• Live
    • Audio Only
  • google plus
  • facebook
  • twitter
News > World

Under Pressure, Malta Takes In African Refugees 10 Days At Sea

  • African refugees stand under the rain on a rescue boat at the port of Malaga, Spain Nov. 8, 2018.

    African refugees stand under the rain on a rescue boat at the port of Malaga, Spain Nov. 8, 2018. | Photo: Reuters

Published 2 December 2018
Opinion

After 10 days of international pressure, Malts takes in 11 African refugees suffering from dehydration and hunger, in a scenario repeated since June.

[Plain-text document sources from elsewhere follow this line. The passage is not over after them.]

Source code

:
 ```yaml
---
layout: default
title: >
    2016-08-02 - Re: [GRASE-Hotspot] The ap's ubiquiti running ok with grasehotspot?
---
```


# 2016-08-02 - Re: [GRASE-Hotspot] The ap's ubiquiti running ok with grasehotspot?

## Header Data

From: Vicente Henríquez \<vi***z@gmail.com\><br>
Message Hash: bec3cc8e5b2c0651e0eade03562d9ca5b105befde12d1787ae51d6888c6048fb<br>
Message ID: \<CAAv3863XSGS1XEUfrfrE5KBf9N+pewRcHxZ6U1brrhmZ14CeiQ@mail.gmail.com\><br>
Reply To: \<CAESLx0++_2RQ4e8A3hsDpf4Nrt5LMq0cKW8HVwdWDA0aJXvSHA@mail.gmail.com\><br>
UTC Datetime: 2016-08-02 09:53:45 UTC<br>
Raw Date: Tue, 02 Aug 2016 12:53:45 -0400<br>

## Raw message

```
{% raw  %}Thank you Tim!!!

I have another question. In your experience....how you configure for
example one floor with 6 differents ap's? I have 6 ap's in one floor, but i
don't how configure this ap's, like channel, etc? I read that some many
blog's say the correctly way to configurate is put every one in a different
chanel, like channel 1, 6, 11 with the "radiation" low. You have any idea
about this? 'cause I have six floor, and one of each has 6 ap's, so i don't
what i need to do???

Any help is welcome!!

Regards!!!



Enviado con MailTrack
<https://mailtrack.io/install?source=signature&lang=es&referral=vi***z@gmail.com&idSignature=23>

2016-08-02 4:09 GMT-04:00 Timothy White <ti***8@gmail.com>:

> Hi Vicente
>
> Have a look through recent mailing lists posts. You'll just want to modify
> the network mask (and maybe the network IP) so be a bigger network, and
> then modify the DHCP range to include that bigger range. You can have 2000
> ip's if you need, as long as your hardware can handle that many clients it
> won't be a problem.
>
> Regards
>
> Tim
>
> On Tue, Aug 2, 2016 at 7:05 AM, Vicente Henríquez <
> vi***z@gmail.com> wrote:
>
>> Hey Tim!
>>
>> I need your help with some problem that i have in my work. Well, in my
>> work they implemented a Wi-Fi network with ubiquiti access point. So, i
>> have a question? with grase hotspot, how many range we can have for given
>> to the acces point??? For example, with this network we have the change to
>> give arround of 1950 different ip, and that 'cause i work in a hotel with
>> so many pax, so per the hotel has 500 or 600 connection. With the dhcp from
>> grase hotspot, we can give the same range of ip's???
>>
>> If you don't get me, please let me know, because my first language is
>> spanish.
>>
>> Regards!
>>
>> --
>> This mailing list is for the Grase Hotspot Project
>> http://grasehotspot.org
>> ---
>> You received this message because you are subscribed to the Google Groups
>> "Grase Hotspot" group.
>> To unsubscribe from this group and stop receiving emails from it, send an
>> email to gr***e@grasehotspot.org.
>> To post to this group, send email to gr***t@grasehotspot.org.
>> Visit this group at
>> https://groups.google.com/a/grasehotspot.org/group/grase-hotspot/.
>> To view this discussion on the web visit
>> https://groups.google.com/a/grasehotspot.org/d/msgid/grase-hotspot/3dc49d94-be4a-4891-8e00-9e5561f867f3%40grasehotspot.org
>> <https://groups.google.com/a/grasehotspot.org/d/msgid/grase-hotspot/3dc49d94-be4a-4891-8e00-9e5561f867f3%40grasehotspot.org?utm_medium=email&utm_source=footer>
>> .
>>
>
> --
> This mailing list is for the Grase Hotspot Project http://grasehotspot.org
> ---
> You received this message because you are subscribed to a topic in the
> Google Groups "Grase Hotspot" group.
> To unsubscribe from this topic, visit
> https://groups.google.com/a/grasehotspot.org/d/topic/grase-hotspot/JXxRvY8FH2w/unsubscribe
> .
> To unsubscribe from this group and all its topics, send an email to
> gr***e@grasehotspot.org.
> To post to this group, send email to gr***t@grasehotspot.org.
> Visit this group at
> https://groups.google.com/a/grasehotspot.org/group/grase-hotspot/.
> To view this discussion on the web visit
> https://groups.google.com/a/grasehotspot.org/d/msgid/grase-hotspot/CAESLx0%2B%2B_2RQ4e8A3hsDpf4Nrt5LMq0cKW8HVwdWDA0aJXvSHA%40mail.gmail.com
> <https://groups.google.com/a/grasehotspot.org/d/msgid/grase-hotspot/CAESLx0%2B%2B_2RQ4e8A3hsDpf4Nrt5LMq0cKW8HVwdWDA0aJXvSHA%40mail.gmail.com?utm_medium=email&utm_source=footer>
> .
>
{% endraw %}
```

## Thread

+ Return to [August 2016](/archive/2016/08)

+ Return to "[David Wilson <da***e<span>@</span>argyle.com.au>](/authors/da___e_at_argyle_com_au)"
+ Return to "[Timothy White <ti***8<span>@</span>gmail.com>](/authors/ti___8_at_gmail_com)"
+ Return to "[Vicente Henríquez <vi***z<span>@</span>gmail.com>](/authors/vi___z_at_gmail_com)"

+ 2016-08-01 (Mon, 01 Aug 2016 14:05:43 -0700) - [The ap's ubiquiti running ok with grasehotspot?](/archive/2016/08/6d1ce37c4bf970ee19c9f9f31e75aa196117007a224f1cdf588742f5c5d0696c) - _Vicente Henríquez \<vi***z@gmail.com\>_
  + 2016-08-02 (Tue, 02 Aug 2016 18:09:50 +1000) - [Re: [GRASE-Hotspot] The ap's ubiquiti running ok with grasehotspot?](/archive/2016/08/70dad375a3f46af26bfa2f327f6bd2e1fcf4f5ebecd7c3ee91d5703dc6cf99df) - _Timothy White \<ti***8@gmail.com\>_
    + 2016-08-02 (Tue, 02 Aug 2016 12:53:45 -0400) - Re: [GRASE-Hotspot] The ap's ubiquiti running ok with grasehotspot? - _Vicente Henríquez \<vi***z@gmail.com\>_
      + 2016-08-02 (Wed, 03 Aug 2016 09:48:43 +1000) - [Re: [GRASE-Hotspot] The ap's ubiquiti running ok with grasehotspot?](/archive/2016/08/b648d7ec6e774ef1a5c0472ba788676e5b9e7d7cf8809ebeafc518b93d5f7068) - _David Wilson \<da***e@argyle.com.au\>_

After being stranded at sea for 10 days, 11 migrants rescued by a Spanish fishing boat off Libya’s coast were brought to Malta Sunday, ending another European immigration stand-off after both the governments of Italy and Malta had initially refused the refugee-seekers.

RELATED:
 Refugee Rescue Ship Lands In Malta, EU Takes In Those Aboard

The 11 asylum seekers, originally from Egypt, Niger, Senegal, Somalia, and Sudan set out from Libya on a rubber dinghy when the Spanish fishing boat Santa Madre de Loreto rescued them in Libyan waters on Nov. 22, about 80 nautical miles from the African nation’s coast.

Spain initially urged Italy and Malta to take in the refugees, including two minors, saying their southern ports were closest to where the fishing boat was floating.

The United Nations Refugee Agency (UNHCR) and Amnesty International also urged the two governments to receive the asylum seekers who were suffering from a lack of food and water.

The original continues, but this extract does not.